Go through the entries below and retype them exactly, omitting each picture.
[[ Records shown, beginning ]]
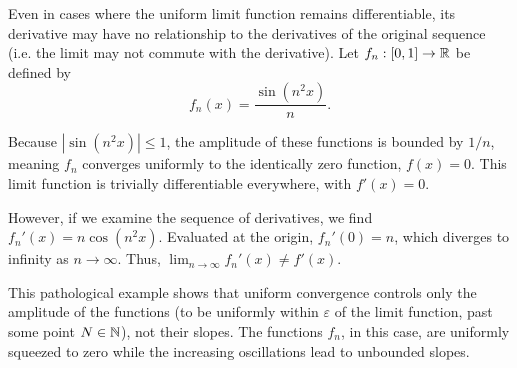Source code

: \documentclass[../analysis1.tex]{subfiles}
\begin{document}
\begin{example}
    Even in cases where the uniform limit function remains differentiable, its derivative may have no relationship to the derivatives of the original sequence (i.e. the limit may not commute with the derivative). Let $f_n:[0,1] \to \R$ be defined by
    \[
        f_n(x) = \frac{\sin(n^2 x)}{n}.
    \]

    \begin{center}
    \end{center}

    Because $|\sin(n^2 x)| \le 1$, the amplitude of these functions is bounded by $1/n$, meaning $f_n$ converges uniformly to the identically zero function, $f(x) = 0$. This limit function is trivially differentiable everywhere, with $f'(x) = 0$.
    
    However, if we examine the sequence of derivatives, we find $f_n'(x) = n \cos(n^2 x)$. Evaluated at the origin, $f_n'(0) = n$, which diverges to infinity as $n \to \infty$. Thus, $\lim_{n \to \infty} f_n'(x) \neq f'(x)$. 
    
    This pathological example shows that uniform convergence controls only the amplitude of the functions (to be uniformly within $\varepsilon$ of the limit function, past some point $N\in\N$), not their slopes. The functions $f_n$, in this case, are uniformly squeezed to zero while the increasing oscillations lead to unbounded slopes.
\end{example}
\end{document}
[[ Records shown, end ]]
_Exercise solution_.
Source code

: \documentclass[../analysis1.tex]{subfiles}
\begin{document}
\begin{example}
    Even in cases where the uniform limit function remains differentiable, its derivative may have no relationship to the derivatives of the original sequence (i.e. the limit may not commute with the derivative). Let $f_n:[0,1] \to \R$ be defined by
    \[
        f_n(x) = \frac{\sin(n^2 x)}{n}.
    \]

    \begin{center}
    \end{center}

    Because $|\sin(n^2 x)| \le 1$, the amplitude of these functions is bounded by $1/n$, meaning $f_n$ converges uniformly to the identically zero function, $f(x) = 0$. This limit function is trivially differentiable everywhere, with $f'(x) = 0$.
    
    However, if we examine the sequence of derivatives, we find $f_n'(x) = n \cos(n^2 x)$. Evaluated at the origin, $f_n'(0) = n$, which diverges to infinity as $n \to \infty$. Thus, $\lim_{n \to \infty} f_n'(x) \neq f'(x)$. 
    
    This pathological example shows that uniform convergence controls only the amplitude of the functions (to be uniformly within $\varepsilon$ of the limit function, past some point $N\in\N$), not their slopes. The functions $f_n$, in this case, are uniformly squeezed to zero while the increasing oscillations lead to unbounded slopes.
\end{example}
\end{document}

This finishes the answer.